Sembrano sempre più lontani i tempi in cui i pannelli fotovoltaici erano costituiti da moduli spessi e pesanti. Prende sempre più corpo, infatti, il cosiddetto thin film, ossia una pellicola particolarmente sottile capace di imprigionare l’energia solare.

L’ultimo record in fatto di dimensioni è stato raggiunto da un team austro-giapponese, che ha realizzato una cella solare più sottile di una tela di ragno.

Oltre alle dimensioni ultra-ridotte, la nuova cella speciale è anche talmente flessibile da poter essere tranquillamente arrotolata introno a un capello. Costituito da microscopici elettrodi, il dispositivo si poggia su un substrato in PET spesso appena 1,9 micrometri, ossia un decimo delle celle solari più sottili.

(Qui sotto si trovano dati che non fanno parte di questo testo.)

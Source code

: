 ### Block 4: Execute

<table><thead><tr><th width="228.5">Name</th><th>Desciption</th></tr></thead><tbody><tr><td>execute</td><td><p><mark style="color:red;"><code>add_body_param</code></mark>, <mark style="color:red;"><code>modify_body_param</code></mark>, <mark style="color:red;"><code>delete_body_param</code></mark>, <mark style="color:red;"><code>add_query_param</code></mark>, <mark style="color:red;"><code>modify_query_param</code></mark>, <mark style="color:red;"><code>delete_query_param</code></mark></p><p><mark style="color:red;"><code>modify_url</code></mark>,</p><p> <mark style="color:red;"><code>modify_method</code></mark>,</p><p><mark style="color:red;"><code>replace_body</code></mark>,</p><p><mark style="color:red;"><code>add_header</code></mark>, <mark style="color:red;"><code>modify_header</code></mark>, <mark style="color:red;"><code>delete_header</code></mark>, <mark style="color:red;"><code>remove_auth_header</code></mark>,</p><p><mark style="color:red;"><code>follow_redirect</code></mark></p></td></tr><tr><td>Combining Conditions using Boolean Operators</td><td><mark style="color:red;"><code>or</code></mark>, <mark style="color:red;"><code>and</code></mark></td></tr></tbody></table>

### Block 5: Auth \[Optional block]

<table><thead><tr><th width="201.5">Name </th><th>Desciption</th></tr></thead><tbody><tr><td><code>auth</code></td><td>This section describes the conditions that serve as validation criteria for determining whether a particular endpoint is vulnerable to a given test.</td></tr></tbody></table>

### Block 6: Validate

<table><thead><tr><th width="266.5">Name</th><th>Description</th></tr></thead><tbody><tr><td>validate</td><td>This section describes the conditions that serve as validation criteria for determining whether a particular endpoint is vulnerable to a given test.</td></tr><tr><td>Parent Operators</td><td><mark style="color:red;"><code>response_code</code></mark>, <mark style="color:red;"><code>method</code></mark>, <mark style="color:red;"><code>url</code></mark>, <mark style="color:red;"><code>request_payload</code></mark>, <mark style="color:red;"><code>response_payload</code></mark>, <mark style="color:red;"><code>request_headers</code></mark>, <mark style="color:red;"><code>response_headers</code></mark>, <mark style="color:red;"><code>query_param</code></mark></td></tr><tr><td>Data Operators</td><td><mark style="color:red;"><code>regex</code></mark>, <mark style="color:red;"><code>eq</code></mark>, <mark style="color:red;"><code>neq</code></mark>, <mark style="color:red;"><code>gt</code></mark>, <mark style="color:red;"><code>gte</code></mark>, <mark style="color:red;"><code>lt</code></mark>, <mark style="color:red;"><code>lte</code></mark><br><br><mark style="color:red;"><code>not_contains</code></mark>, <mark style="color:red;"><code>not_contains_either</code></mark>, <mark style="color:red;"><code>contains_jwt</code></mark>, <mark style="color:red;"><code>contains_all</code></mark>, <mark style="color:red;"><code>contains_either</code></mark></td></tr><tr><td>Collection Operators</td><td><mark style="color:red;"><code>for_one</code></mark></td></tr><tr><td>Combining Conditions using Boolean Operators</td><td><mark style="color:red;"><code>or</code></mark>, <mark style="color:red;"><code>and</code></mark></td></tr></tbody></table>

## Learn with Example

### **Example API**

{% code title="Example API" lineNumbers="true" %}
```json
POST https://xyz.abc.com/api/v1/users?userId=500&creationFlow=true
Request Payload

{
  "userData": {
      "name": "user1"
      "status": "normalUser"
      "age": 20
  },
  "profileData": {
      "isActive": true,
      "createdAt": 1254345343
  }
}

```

Sulla rivista scientifica Nature Communications, i ricercatori hanno spiegato che “lo spessore totale di questo dispositivo è inferiore a quello di un filo di ragnatela”.

Unico inconveniente, almeno per il momento, sembra essere una limitata capacità di conversione della luce. Ma gli scienziati sono convinti di poter rimediare al più presto, visto che prevedono di commercializzare la nuova tecnologia entro cinque anni.